Michael O’Toole is a filmmaker and podcaster in the Boston area.

RICHARD CAMBRIDGE

My dear friend Mick Cusimano died peacefully yesterday morning after living with brain cancer for four and a half years.

After his operation in February 2018, the surgeons gave him weeks, and maybe a few months (to live). He got back to his routine of making live film animations, graphic art, performing poetry, jogging, biking, helping to run the open mic at Squawk Coffeehouse and midnight dinners at the Cambridge Common with friends.

At some point, I said, “Hey, Mick, what gives?” He said, “The cancer only got my real brain, not my surreal brain.” Mick, a true bohemian and known affectionately as the “Professor of Surrealism,” did not live in his real brain. The doctors kept giving him deadlines. Instead, Mick made deadlines, turned in films and collected nominations and awards: Cyprus, Paris, Toronto, Rome, Boston, etc. The doctors were confounded. The cancer, befuddled, called Time Out. More festivals, awards, ten-mile bike rides, midnight dinners, vacations—lobster & cigars on Martha’s Vineyard—another coin in his bucket. 

I knew Mick for thirty-two years, walking into Naked City Coffeehouse on his birthday, September 20th, 1990. He was kind, humble and perhaps the most disciplined artist I knew. He didn’t wait for inspiration; he worked every day. And his muses rewarded him.

Visit his (Facebook) page and take in all the joyful, heartfelt tributes. We need them in times like this.

Bon Voyage, Mick!

Richard Cambridge is a writer in Cambridge, Massachusetts. 

KAREN OSTROMECKI

A Star went to Heaven last week.

I remember Mick Cusimano, my friend, filmmaker/cartoonist/poet in Boston, who had a zest for life and art. 

Mick brought people together for improv style, imaginative, whimsical short indie films which formed lasting friendships. 

After a three-and-a-half-year battle with brain cancer, he was given a week to live and “forgot to die and won a film award instead.” 

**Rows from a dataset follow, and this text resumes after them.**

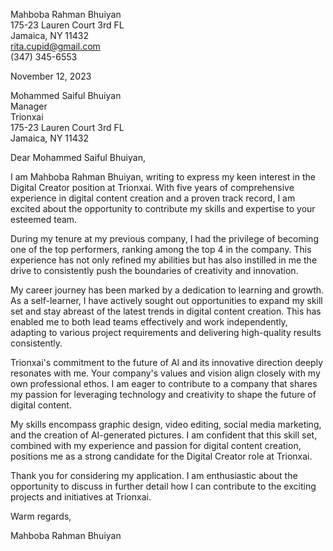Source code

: Mahboba Rahman Bhuiyan  
175-23 Lauren Court 3rd FL  
Jamaica, NY 11432  
rita.cupid@gmail.com  
(347) 345-6553  

November 12, 2023

Mohammed Saiful Bhuiyan  
Manager  
Trionxai  
175-23 Lauren Court 3rd FL  
Jamaica, NY 11432

Dear Mohammed Saiful Bhuiyan,

I am Mahboba Rahman Bhuiyan, writing to express my keen interest in the Digital Creator position at Trionxai. With five years of comprehensive experience in digital content creation and a proven track record, I am excited about the opportunity to contribute my skills and expertise to your esteemed team.

During my tenure at my previous company, I had the privilege of becoming one of the top performers, ranking among the top 4 in the company. This experience has not only refined my abilities but has also instilled in me the drive to consistently push the boundaries of creativity and innovation.

My career journey has been marked by a dedication to learning and growth. As a self-learner, I have actively sought out opportunities to expand my skill set and stay abreast of the latest trends in digital content creation. This has enabled me to both lead teams effectively and work independently, adapting to various project requirements and delivering high-quality results consistently.

Trionxai's commitment to the future of AI and its innovative direction deeply resonates with me. Your company's values and vision align closely with my own professional ethos. I am eager to contribute to a company that shares my passion for leveraging technology and creativity to shape the future of digital content.

My skills encompass graphic design, video editing, social media marketing, and the creation of AI-generated pictures. I am confident that this skill set, combined with my experience and passion for digital content creation, positions me as a strong candidate for the Digital Creator role at Trionxai.

Thank you for considering my application. I am enthusiastic about the opportunity to discuss in further detail how I can contribute to the exciting projects and initiatives at Trionxai.

Warm regards,

Mahboba Rahman Bhuiyan


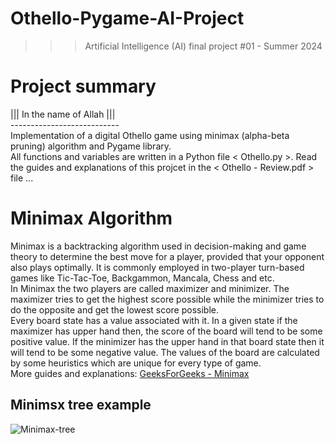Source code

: ﻿# Othello-Pygame-AI-Project
>>> Artificial Intelligence (AI) final project #01 - Summer 2024

# Project summary
||| In the name of Allah ||| <br />
--------------------------- <br />
Implementation of a digital Othello game using minimax (alpha-beta pruning) algorithm and Pygame library. <br />
All functions and variables are written in a Python file < Othello.py >. Read the guides and explanations of this projcet in the < Othello - Review.pdf > file ...

# Minimax Algorithm
Minimax is a backtracking algorithm used in decision-making and game theory to determine the best move for a player, provided that your opponent also plays optimally. It is commonly employed in two-player turn-based games like Tic-Tac-Toe, Backgammon, Mancala, Chess and etc. <br />
In Minimax the two players are called maximizer and minimizer. The maximizer tries to get the highest score possible while the minimizer tries to do the opposite and get the lowest score possible. <br />
Every board state has a value associated with it. In a given state if the maximizer has upper hand then, the score of the board will tend to be some positive value. If the minimizer has the upper hand in that board state then it will tend to be some negative value. The values of the board are calculated by some heuristics which are unique for every type of game. <br />
More guides and explanations: [GeeksForGeeks - Minimax](https://www.geeksforgeeks.org/minimax-algorithm-in-game-theory-set-1-introduction/)

## Minimsx tree example
![Minimax-tree](https://github.com/user-attachments/assets/58e49241-c6dd-48ea-86b2-010c3cfa4f5b)

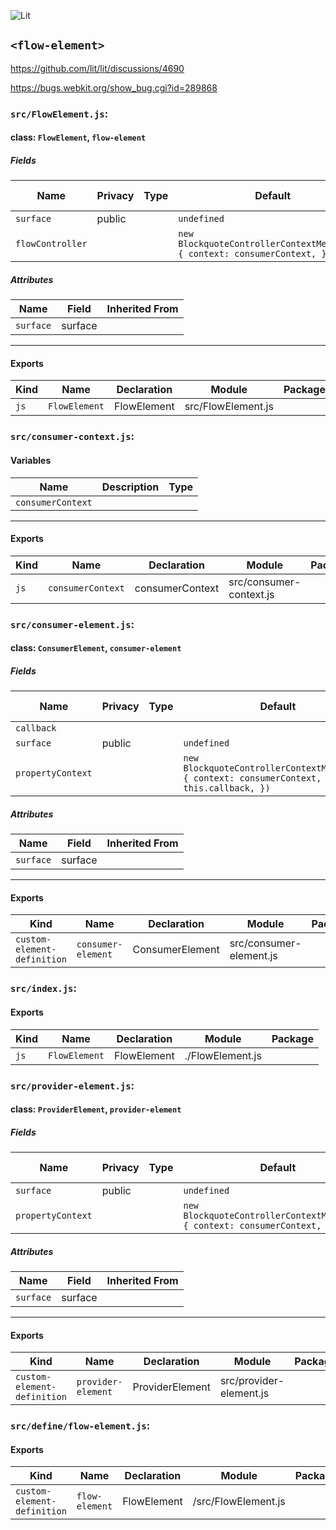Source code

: ![Lit](https://img.shields.io/badge/lit-3.0.0-blue.svg)

## `<flow-element>`

https://github.com/lit/lit/discussions/4690

https://bugs.webkit.org/show_bug.cgi?id=289868


### `src/FlowElement.js`:

#### class: `FlowElement`, `flow-element`

##### Fields

| Name             | Privacy | Type | Default                                                                    | Description | Inherited From |
| ---------------- | ------- | ---- | -------------------------------------------------------------------------- | ----------- | -------------- |
| `surface`        | public  |      | `undefined`                                                                |             |                |
| `flowController` |         |      | `new BlockquoteControllerContextMeta(this, { context: consumerContext, })` |             |                |

##### Attributes

| Name      | Field   | Inherited From |
| --------- | ------- | -------------- |
| `surface` | surface |                |

<hr/>

#### Exports

| Kind | Name          | Declaration | Module             | Package |
| ---- | ------------- | ----------- | ------------------ | ------- |
| `js` | `FlowElement` | FlowElement | src/FlowElement.js |         |

### `src/consumer-context.js`:

#### Variables

| Name              | Description | Type |
| ----------------- | ----------- | ---- |
| `consumerContext` |             |      |

<hr/>

#### Exports

| Kind | Name              | Declaration     | Module                  | Package |
| ---- | ----------------- | --------------- | ----------------------- | ------- |
| `js` | `consumerContext` | consumerContext | src/consumer-context.js |         |

### `src/consumer-element.js`:

#### class: `ConsumerElement`, `consumer-element`

##### Fields

| Name              | Privacy | Type | Default                                                                                             | Description | Inherited From |
| ----------------- | ------- | ---- | --------------------------------------------------------------------------------------------------- | ----------- | -------------- |
| `callback`        |         |      |                                                                                                     |             |                |
| `surface`         | public  |      | `undefined`                                                                                         |             |                |
| `propertyContext` |         |      | `new BlockquoteControllerContextMeta(this, { context: consumerContext, callback: this.callback, })` |             |                |

##### Attributes

| Name      | Field   | Inherited From |
| --------- | ------- | -------------- |
| `surface` | surface |                |

<hr/>

#### Exports

| Kind                        | Name               | Declaration     | Module                  | Package |
| --------------------------- | ------------------ | --------------- | ----------------------- | ------- |
| `custom-element-definition` | `consumer-element` | ConsumerElement | src/consumer-element.js |         |

### `src/index.js`:

#### Exports

| Kind | Name          | Declaration | Module           | Package |
| ---- | ------------- | ----------- | ---------------- | ------- |
| `js` | `FlowElement` | FlowElement | ./FlowElement.js |         |

### `src/provider-element.js`:

#### class: `ProviderElement`, `provider-element`

##### Fields

| Name              | Privacy | Type | Default                                                                    | Description | Inherited From |
| ----------------- | ------- | ---- | -------------------------------------------------------------------------- | ----------- | -------------- |
| `surface`         | public  |      | `undefined`                                                                |             |                |
| `propertyContext` |         |      | `new BlockquoteControllerContextMeta(this, { context: consumerContext, })` |             |                |

##### Attributes

| Name      | Field   | Inherited From |
| --------- | ------- | -------------- |
| `surface` | surface |                |

<hr/>

#### Exports

| Kind                        | Name               | Declaration     | Module                  | Package |
| --------------------------- | ------------------ | --------------- | ----------------------- | ------- |
| `custom-element-definition` | `provider-element` | ProviderElement | src/provider-element.js |         |

### `src/define/flow-element.js`:

#### Exports

| Kind                        | Name           | Declaration | Module              | Package |
| --------------------------- | -------------- | ----------- | ------------------- | ------- |
| `custom-element-definition` | `flow-element` | FlowElement | /src/FlowElement.js |         |
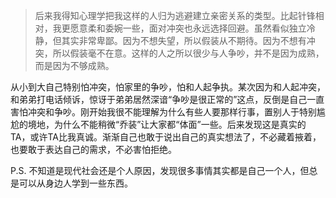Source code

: > 后来我得知心理学把我这样的人归为逃避建立亲密关系的类型。比起针锋相对，我更愿意柔和委婉一些，面对冲突也永远选择回避。虽然看似独立冷静，但其实非常卑鄙。因为不想失望，所以假装从不期待。因为不想有冲突，所以假装毫不在意。这样的人之所以很少与人争吵，并不是因为成熟，而是因为不够成熟。

从小到大自己特别怕冲突，怕家里的争吵，怕和人起争执。某次因为和人起冲突，和弟弟打电话倾诉，惊讶于弟弟居然深谙“争吵是很正常的”这点，反倒是自己一直害怕冲突和争吵。刚开始我很不能理解为什么有些人要那样行事，置别人于特别尴尬的境地，为什么不能稍微“乔装”让大家都“体面”一些。后来发现这是真实的TA，或许TA比我真诚。渐渐自己也敢于说出自己的真实想法了，不必藏着掖着，也要敢于表达自己的需求，不必害怕拒绝。

P.S. 不知道是现代社会还是个人原因，发现很多事情其实都是自己一个人，但总是可以从身边人学到一些东西。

We met by crossing paths in Harvard Square, Cambridge, after he recognized me form Boston social events. I helped him with films, including a mermaid movie. Gathering to film (with him) was fun on Plum Island Beach, Chinatown, subway stations, the Aquarium, Harvard Square and elsewhere. 

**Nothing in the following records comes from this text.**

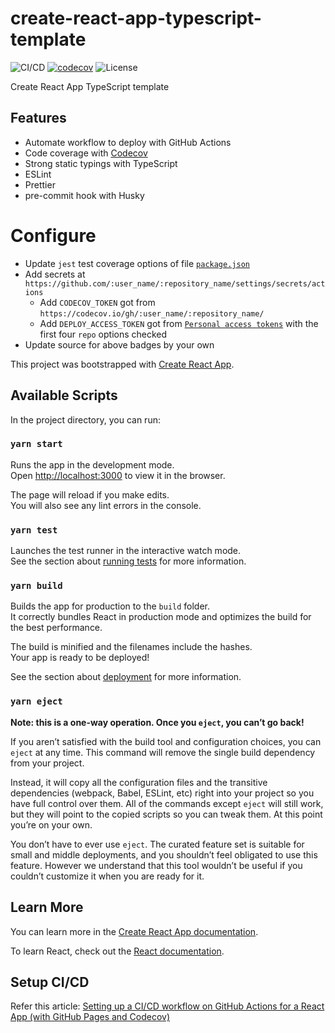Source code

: # create-react-app-typescript-template

![CI/CD](https://github.com/phatnguyenuit/create-react-app-typescript-template/workflows/CI/CD/badge.svg)
[![codecov](https://codecov.io/gh/phatnguyenuit/create-react-app-typescript-template/branch/master/graph/badge.svg?token=4C32ACLQWS)](https://codecov.io/gh/phatnguyenuit/create-react-app-typescript-template)
![License](https://img.shields.io/github/license/phatnguyenuit/create-react-app-typescript-template)

Create React App TypeScript template


## Features

- Automate workflow to deploy with GitHub Actions
- Code coverage with [Codecov](https://codecov.io)
- Strong static typings with TypeScript
- ESLint
- Prettier
- pre-commit hook with Husky

# Configure

- Update `jest` test coverage options of file [`package.json`](./package.json)
- Add secrets at `https://github.com/:user_name/:repository_name/settings/secrets/actions`
  - Add `CODECOV_TOKEN` got from `https://codecov.io/gh/:user_name/:repository_name/`
  - Add `DEPLOY_ACCESS_TOKEN` got from [`Personal access tokens`](https://github.com/settings/tokens) with the first four `repo` options checked
- Update source for above badges by your own

This project was bootstrapped with [Create React App](https://github.com/facebook/create-react-app).

## Available Scripts

In the project directory, you can run:

### `yarn start`

Runs the app in the development mode.<br />
Open [http://localhost:3000](http://localhost:3000) to view it in the browser.

The page will reload if you make edits.<br />
You will also see any lint errors in the console.

### `yarn test`

Launches the test runner in the interactive watch mode.<br />
See the section about [running tests](https://facebook.github.io/create-react-app/docs/running-tests) for more information.

### `yarn build`

Builds the app for production to the `build` folder.<br />
It correctly bundles React in production mode and optimizes the build for the best performance.

The build is minified and the filenames include the hashes.<br />
Your app is ready to be deployed!

See the section about [deployment](https://facebook.github.io/create-react-app/docs/deployment) for more information.

### `yarn eject`

**Note: this is a one-way operation. Once you `eject`, you can’t go back!**

If you aren’t satisfied with the build tool and configuration choices, you can `eject` at any time. This command will remove the single build dependency from your project.

Instead, it will copy all the configuration files and the transitive dependencies (webpack, Babel, ESLint, etc) right into your project so you have full control over them. All of the commands except `eject` will still work, but they will point to the copied scripts so you can tweak them. At this point you’re on your own.

You don’t have to ever use `eject`. The curated feature set is suitable for small and middle deployments, and you shouldn’t feel obligated to use this feature. However we understand that this tool wouldn’t be useful if you couldn’t customize it when you are ready for it.

## Learn More

You can learn more in the [Create React App documentation](https://facebook.github.io/create-react-app/docs/getting-started).

To learn React, check out the [React documentation](https://reactjs.org/).

## Setup CI/CD

Refer this article: [Setting up a CI/CD workflow on GitHub Actions for a React App (with GitHub Pages and Codecov)](https://dev.to/dyarleniber/setting-up-a-ci-cd-workflow-on-github-actions-for-a-react-app-with-github-pages-and-codecov-4hnp)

All who knew him know how relentless and positive he was! He spoke of his experiences as a beatnik poet, working at Harvard University and attending events around the globe from the Coney Island Mermaid Festival to Paris and Cannes, France. 

Overall, he was a nice guy with a heart of gold. 

Rest in Peace, Professor of Surrealism.

Karen Ostromecki is an Interior Designer/kitchen designer and actress. She lives in Rochester, New York.

A Celebration of Mick Cusimano’s life will take place in the Boston/Cambridge area in September 2022.